There is, of course, a strong case to be made for the inclusion of neither, both ethically and for purely footballing reasons. With Ferdinand’s on going injury concerns, and Terry’s own form nose diving since his expulsion in the Champions League semi-final, neither of the established defensive pair have had a year as impressive as that of Joleon Lescott, who could – and should – complete a title winning campaign tomorrow afternoon. Lescott currently ranks as the second best defender this season in the Premier League’s official Player Performance Index, behind only Patrice Evra. Lescott’s defensive partner Vincent Kompany, who was yesterday chosen as the Premier League Player of Year, ranks one place below the Englishman.
Amongst the likely candidates for a place in the squad, Joleon Lescott also has the highest tackle success percentage in the league, and impressed when he last started for England in the 1-0 win over reigning World and European champions Spain last November. Lescott’s partner in the heart of the defence that day was Everton’s Phil Jagielka, who performed equally well and has had another solid season at Everton. Jagielka’s ability on the ball might make him the stand-out choice to partner the more physical Lescott, whilst Gary Cahill possess similar qualities to Terry, and performed admirably since being introduced into the Chelsea side by caretaker manager Roberto Di Matteo. The versatility of Phil Jones and Micah Richards also makes them attractive options, whilst injury or fitness concerns will see Chris Smalling, Michael Dawson and Ledley King all miss out.

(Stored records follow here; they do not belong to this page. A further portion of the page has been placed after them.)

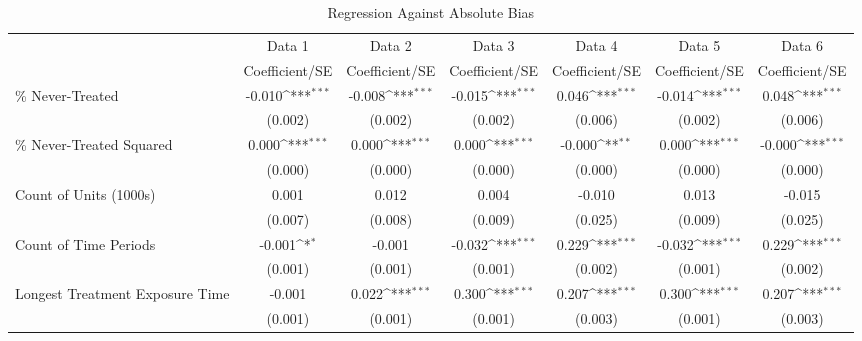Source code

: \begin{table}[htbp]\centering
\def\sym#1{\ifmmode^{#1}\else\(^{#1}\)\fi}
\caption{Regression Against Absolute Bias}
\begin{tabular}{l*{6}{c}}
\hline\hline
                    &\multicolumn{1}{c}{Data 1}&\multicolumn{1}{c}{Data 2}&\multicolumn{1}{c}{Data 3}&\multicolumn{1}{c}{Data 4}&\multicolumn{1}{c}{Data 5}&\multicolumn{1}{c}{Data 6}\\
                    &Coefficient/SE         &Coefficient/SE         &Coefficient/SE         &Coefficient/SE         &Coefficient/SE         &Coefficient/SE         \\
\hline
\% Never-Treated    &      -0.010\sym{***}&      -0.008\sym{***}&      -0.015\sym{***}&       0.046\sym{***}&      -0.014\sym{***}&       0.048\sym{***}\\
                    &     (0.002)         &     (0.002)         &     (0.002)         &     (0.006)         &     (0.002)         &     (0.006)         \\
\% Never-Treated Squared&       0.000\sym{***}&       0.000\sym{***}&       0.000\sym{***}&      -0.000\sym{**} &       0.000\sym{***}&      -0.000\sym{***}\\
                    &     (0.000)         &     (0.000)         &     (0.000)         &     (0.000)         &     (0.000)         &     (0.000)         \\
Count of Units (1000s)&       0.001         &       0.012         &       0.004         &      -0.010         &       0.013         &      -0.015         \\
                    &     (0.007)         &     (0.008)         &     (0.009)         &     (0.025)         &     (0.009)         &     (0.025)         \\
Count of Time Periods&      -0.001\sym{*}  &      -0.001         &      -0.032\sym{***}&       0.229\sym{***}&      -0.032\sym{***}&       0.229\sym{***}\\
                    &     (0.001)         &     (0.001)         &     (0.001)         &     (0.002)         &     (0.001)         &     (0.002)         \\
Longest Treatment Exposure Time&      -0.001         &       0.022\sym{***}&       0.300\sym{***}&       0.207\sym{***}&       0.300\sym{***}&       0.207\sym{***}\\
                    &     (0.001)         &     (0.001)         &     (0.001)         &     (0.003)         &     (0.001)         &     (0.003)         \\

\end{tabular}
\end{table}
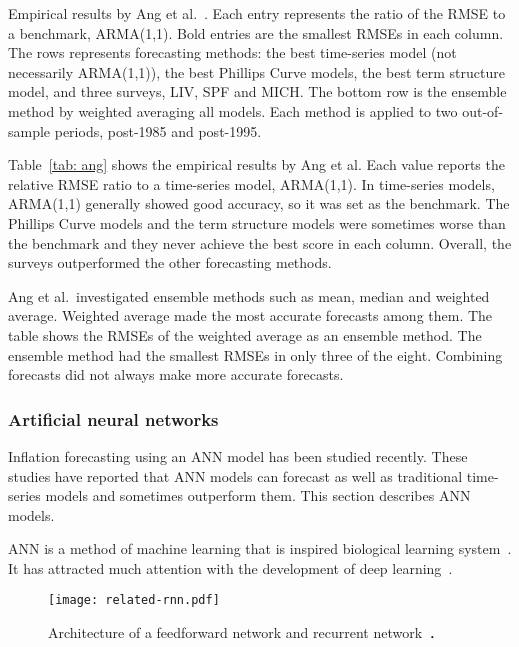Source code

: \documentclass[../main.tex]{subfiles}
\begin{document}
\begin{table}
  \caption{
    Empirical results by Ang et al.~\cite{Ang2007}.
    Each entry represents the ratio of the RMSE to a benchmark, ARMA(1,1).
    Bold entries are the smallest RMSEs in each column.
    The rows represents forecasting methods: the best time-series model (not necessarily ARMA(1,1)), the best Phillips Curve models, the best term structure model, and three surveys, LIV, SPF and MICH\@.  The bottom row is the ensemble method by weighted averaging all models.
    Each method is applied to two out-of-sample periods, post-1985 and post-1995.
  }\label{tab: ang}
  \begin{center}
    
  \end{center}
\end{table}

Table~\ref{tab: ang} shows the empirical results by Ang et al.
Each value reports the relative RMSE ratio to a time-series model, ARMA(1,1).
In time-series models, ARMA(1,1) generally showed good accuracy, so it was set as the benchmark.
The Phillips Curve models and the term structure models were sometimes worse than the benchmark and they never achieve the best score in each column.
Overall, the surveys outperformed the other forecasting methods.

Ang et al.\ investigated ensemble methods such as mean, median and weighted average.
Weighted average made the most accurate forecasts among them.  The table shows the RMSEs of the weighted average as an ensemble method.
The ensemble method had the smallest RMSEs in only three of the eight.  Combining forecasts did not always make more accurate forecasts.

\subsubsection{Artificial neural networks}

Inflation forecasting using an ANN model has been studied recently\cite{Choudhary2012, Moshiri2000, Nakamura2005}.
These studies have reported that ANN models can forecast as well as traditional time-series models and sometimes outperform them.
This section describes ANN models.

ANN is a method of machine learning that is inspired biological learning system~\cite{Mitchell1997}.  It has attracted much attention with the development of deep learning~\cite{岡谷2015}.

\begin{figure}
  \centering
  \texttt{[image: related-rnn.pdf]}
  \caption{
    Architecture of a feedforward network and recurrent network~\cite{Mitchell1997}．
  }\label{fig: RNN}
\end{figure}
\end{document}
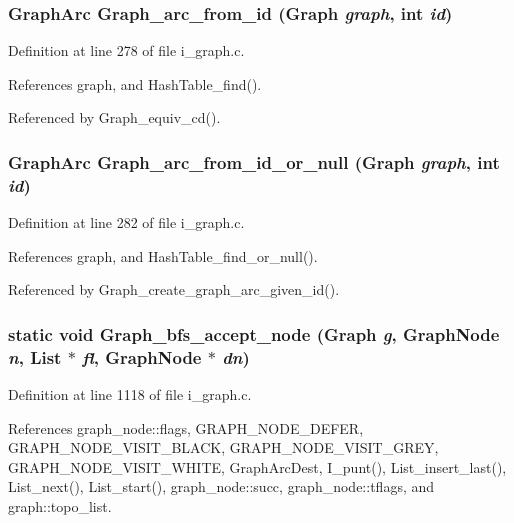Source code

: \subsubsection{\setlength{\rightskip}{0pt plus 5cm}\bf{Graph\-Arc} Graph\_\-arc\_\-from\_\-id (\bf{Graph} {\em graph}, int {\em id})}\label{i__graph_8c_675eba5d8d8324e5bb6ac0e81d1a342a}




Definition at line 278 of file i\_\-graph.c.

References graph, and Hash\-Table\_\-find().

Referenced by Graph\_\-equiv\_\-cd().
\subsubsection{\setlength{\rightskip}{0pt plus 5cm}\bf{Graph\-Arc} Graph\_\-arc\_\-from\_\-id\_\-or\_\-null (\bf{Graph} {\em graph}, int {\em id})}\label{i__graph_8c_5d51d011de35944a8cae6e67a0fcad20}




Definition at line 282 of file i\_\-graph.c.

References graph, and Hash\-Table\_\-find\_\-or\_\-null().

Referenced by Graph\_\-create\_\-graph\_\-arc\_\-given\_\-id().
\subsubsection{\setlength{\rightskip}{0pt plus 5cm}static void Graph\_\-bfs\_\-accept\_\-node (\bf{Graph} {\em g}, \bf{Graph\-Node} {\em n}, \bf{List} $\ast$ {\em fl}, \bf{Graph\-Node} $\ast$ {\em dn})\hspace{0.3cm}{\tt  [static]}}\label{i__graph_8c_cd9b02ecb44e7aa490a636c20c5c1280}




Definition at line 1118 of file i\_\-graph.c.

References graph\_\-node::flags, GRAPH\_\-NODE\_\-DEFER, GRAPH\_\-NODE\_\-VISIT\_\-BLACK, GRAPH\_\-NODE\_\-VISIT\_\-GREY, GRAPH\_\-NODE\_\-VISIT\_\-WHITE, Graph\-Arc\-Dest, I\_\-punt(), List\_\-insert\_\-last(), List\_\-next(), List\_\-start(), graph\_\-node::succ, graph\_\-node::tflags, and graph::topo\_\-list.

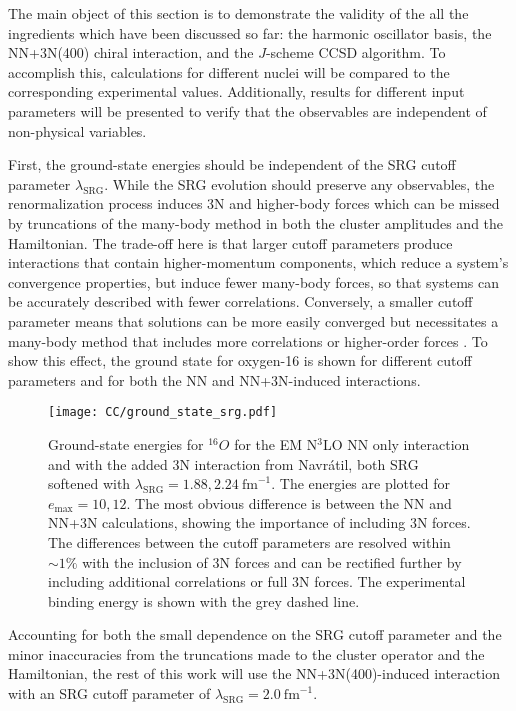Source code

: \documentclass[thesis.tex]{subfiles}
\begin{document}
The main object of this section is to demonstrate the validity of the all the ingredients which have been discussed so far: the harmonic oscillator basis, the NN+3N(400) chiral interaction, and the $J$-scheme CCSD algorithm.  To accomplish this, calculations for different nuclei will be compared to the corresponding experimental values.  Additionally, results for different input parameters will be presented to verify that the observables are independent of non-physical variables.

First, the ground-state energies should be independent of the SRG cutoff parameter $\lambda_{\mathrm{SRG}}$.  While the SRG evolution should preserve any observables, the renormalization process induces 3N and higher-body forces which can be missed by truncations of the many-body method in both the cluster amplitudes and the Hamiltonian.  The trade-off here is that larger cutoff parameters produce interactions that contain higher-momentum components, which reduce a system's convergence properties, but induce fewer many-body forces, so that systems can be accurately described with fewer correlations.  Conversely, a smaller cutoff parameter means that solutions can be more easily converged but necessitates a many-body method that includes more correlations or higher-order forces \cite{ROTH2012}.  To show this effect, the ground state for oxygen-16 is shown for different cutoff parameters and for both the NN and NN+3N-induced interactions.  
\begin{figure}[h!]
  \centering
  \texttt{[image: CC/ground\_state\_srg.pdf]}
  \caption{Ground-state energies for ${}^{16}O$ for the EM N$^{3}$LO NN only interaction and with the added 3N interaction from Navr\'{a}til, both SRG softened with $\lambda_{\mathrm{SRG}}=1.88,2.24\ \mathrm{fm}^{-1}$.  The energies are plotted for $e_\mathrm{max}=10,12$.  The most obvious difference is between the NN and NN+3N calculations, showing the importance of including 3N forces.  The differences between the cutoff parameters are resolved within $\sim 1\%$ with the inclusion of 3N forces and can be rectified further by including additional correlations or full 3N forces.  The experimental binding energy is shown with the grey dashed line.}
  \label{fig:Ground_State_srg}
\end{figure}
Accounting for both the small dependence on the SRG cutoff parameter and the minor inaccuracies from the truncations made to the cluster operator and the Hamiltonian, the rest of this work will use the NN+3N(400)-induced interaction with an SRG cutoff parameter of $\lambda_{\mathrm{SRG}}=2.0\ \mathrm{fm}^{-1}$.
\end{document}

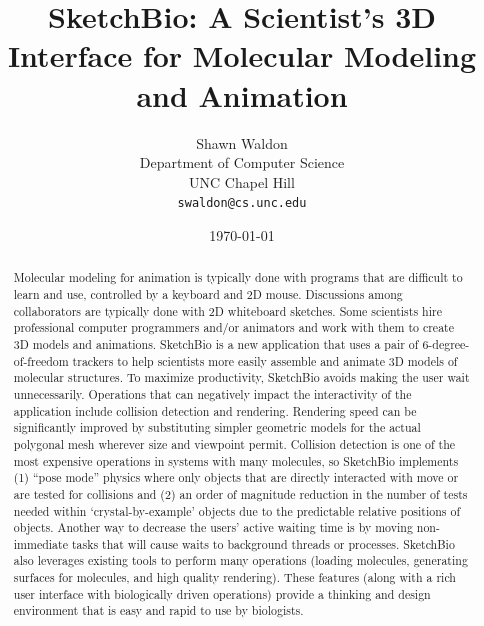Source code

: \documentclass{article} %
\begin{document}
\title{SketchBio: A Scientist's 3D Interface for Molecular Modeling and Animation}
\author{Shawn Waldon\\Department of Computer Science\\
			UNC Chapel Hill\\\texttt{swaldon@cs.unc.edu}}
\date{\today}
\maketitle

\begin{abstract}
Molecular modeling for animation is typically done with programs that are difficult to learn and use, controlled by a keyboard and 2D mouse.  Discussions among collaborators are typically done with 2D whiteboard sketches.  Some scientists hire professional computer programmers and/or animators and work with them to create 3D models and animations.  SketchBio is a new application that uses a pair of 6-degree-of-freedom trackers to help scientists more easily assemble and animate 3D models of molecular structures.  To maximize productivity, SketchBio avoids making the user wait unnecessarily.  Operations that can negatively impact the interactivity of the application include collision detection and rendering.  Rendering speed can be significantly improved by substituting simpler geometric models for the actual polygonal mesh wherever size and viewpoint permit.  Collision detection is one of the most expensive operations in systems with many molecules, so SketchBio implements (1) “pose mode” physics where only objects that are directly interacted with move or are tested for collisions and (2) an order of magnitude reduction in the number of tests needed within ‘crystal-by-example' objects due to the predictable relative positions of objects.  Another way to decrease the users' active waiting time is by moving non-immediate tasks that will cause waits to background threads or processes.  SketchBio also leverages existing tools to perform many operations (loading molecules, generating surfaces for molecules, and high quality rendering).  These features (along with a rich user interface with biologically driven operations) provide a thinking and design environment that is easy and rapid to use by biologists.

\end{abstract}
\end{document}
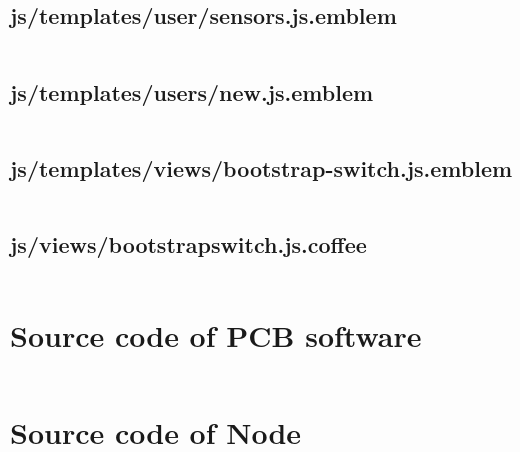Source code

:\documentclass[letterpaper, 12 pt]{article}
\begin{document}
\subsection{js/templates/user/sensors.js.emblem}
\inputminted{ruby}{../app/assets/javascripts/templates/user/sensors.js.emblem}

\subsection{js/templates/users/new.js.emblem}
\inputminted{ruby}{../app/assets/javascripts/templates/users/new.js.emblem}

\subsection{js/templates/views/bootstrap-switch.js.emblem}
\inputminted{ruby}{../app/assets/javascripts/templates/views/bootstrap-switch.js.emblem}

\subsection{js/views/bootstrap\textunderscore switch.js.coffee}
\inputminted{ruby}{../app/assets/javascripts/views/bootstrap_switch.js.coffee}

\section{Source code of PCB software}
\inputminted{c}{../../lifesense-pcb-software/lifesense/lifesense.ino}

\section{Source code of Node}
\inputminted{ruby}{../../lifesense-node/src/server.coffee}


\newpage
\end{document}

Should Hodgson elect to leave both Terry and Ferdinand at home then it could signal the end of their international careers. Whilst both have, at times, distinguished themselves on the international stage, they both appear to be in decline, and the ill feeling between the two threatens to overshadow England’s preparations for Euro 2012. Hodgson has the experience to know that he is unlikely to gain anything should he try and force the two to reconcile, and will perhaps want to avoid any such distraction, knowing that the likelihood is that things could well descend into a Chisora/Haye-esque PR catastrophe, such is the size of the egos involved.
It is only sensible to reserve judgement of Terry until after the resolution of legal proceedings, and Ferdinand should not be criticised for defending his brother. But the situation is one that benefits nobody involved. The ludicrous decision to move Terry’s trial back to July has not helped. The matter should already have been resolved. Either Terry is guilty and therefore clearly should not be representing his country, or he is acquitted and free to be selected should Hodgson deem him up to scratch. Then the onus would be on Ferdinand to decide whether or not he wants to be involved, with his injury record offering him, or Hodgson, the option of an excuse for leaving him out. Not an ideal scenario sure, but far more palatable than the situation we are in now.
With the squad set to be announced on Wednesday we don’t have long to wait for Hodgson’s decision. Whatever choice he makes, there is no hiding from the fact that this is a dramatically tumultuous time for England. Hodgson, with his decades of experience and no nonsense attitude, may well be the right man to steady the ship, but he still has decide who to cast overboard.